Après Brickaville, le président de la Transition Andry Rajoelina s'est rendu au chevet du personnel de l'unité de production sucrière à Nosy Be. « Nous allons vous apporter jusqu'à Ar. 1,5 milliard », a-t-il affirmé au cours de son allocution, hier sur l'île aux Parfums.
« Votre vie va changer car certains d'entre vous toucheront jusqu'à 300 millions, 100 millions, 80 millions de francs », a-t-il ajouté. Andry Rajoelina a martelé l'un de ses thèmes favoris à savoir la concrétisation de ses promesses. « Je vous ai promis de résoudre votre problème au mois de juillet. Le gouvernement vient à vous pour en apporter la solution. Nous allons vous octroyer tous les salaires impayés et non pas seulement ceux de ces dernières années », a-t-il avancé.

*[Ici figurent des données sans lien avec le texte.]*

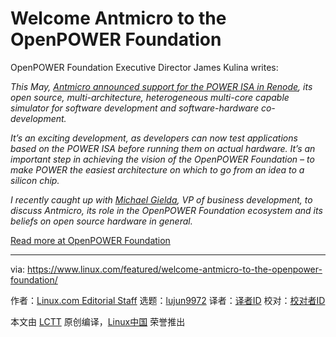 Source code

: [#]: collector: (lujun9972)
[#]: translator: ( )
[#]: reviewer: ( )
[#]: publisher: ( )
[#]: url: ( )
[#]: subject: (Welcome Antmicro to the OpenPOWER Foundation)
[#]: via: (https://www.linux.com/featured/welcome-antmicro-to-the-openpower-foundation/)
[#]: author: (Linux.com Editorial Staff https://www.linux.com/author/linuxdotcom/)

Welcome Antmicro to the OpenPOWER Foundation
======

OpenPOWER Foundation Executive Director James Kulina writes:

_This May, [Antmicro announced support for the POWER ISA in Renode][1], its open source, multi-architecture, heterogeneous multi-core capable simulator for software development and software-hardware co-development._

_It’s an exciting development, as developers can now test applications based on the POWER ISA before running them on actual hardware. It’s an important step in achieving the vision of the OpenPOWER Foundation – to make POWER the easiest architecture on which to go from an idea to a silicon chip._

_I recently caught up with [Michael Gielda][2], VP of business development, to discuss Antmicro, its role in the OpenPOWER Foundation ecosystem and its beliefs on open source hardware in general._

[Read more at OpenPOWER Foundation][3]

--------------------------------------------------------------------------------

via: https://www.linux.com/featured/welcome-antmicro-to-the-openpower-foundation/

作者：[Linux.com Editorial Staff][a]
选题：[lujun9972][b]
译者：[译者ID](https://github.com/译者ID)
校对：[校对者ID](https://github.com/校对者ID)

本文由 [LCTT](https://github.com/LCTT/TranslateProject) 原创编译，[Linux中国](https://linux.cn/) 荣誉推出

[a]: https://www.linux.com/author/linuxdotcom/
[b]: https://github.com/lujun9972
[1]: https://antmicro.com/blog/2020/05/microwatt-power-isa-in-renode/
[2]: https://www.linkedin.com/in/mgielda/?originalSubdomain=pl
[3]: https://openpowerfoundation.org/welcome-antmicro-to-the-openpower-foundation/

L'unité de production sucrière Sirama de Nosy Be n'est pas la première à avoir bénéficié des décisions présidentielles. Le samedi 14 novembre, Andry Rajoelina s'est rendu à Brickaville où il avait débloqué près de deux milliards d'ariary pour le personnel de la société.
Le geste de Andry Rajoelina est vu d'un mauvais oeil par les autres mouvances. Après Brickaville, Fetison Andrianirina, co-président de la Transition, s'était interrogé sur la démarche au nom de l'orthodoxie financière. « Dans quelle rubrique du budget de l'Etat a-t-il puisé pour financer l'opération ? Le président de la Transition s'est -t-il référé au Premier ministre pour prendre un tel acte de gouvernement ? »
Régis Manoro, membre de la délégation de la mouvance Albert Zafy, critique également l'initiative. « Une fois de plus, cela prouve son reflexe unilatéraliste. Chassez le naturel, il revient au galop», a-t-il fustigé.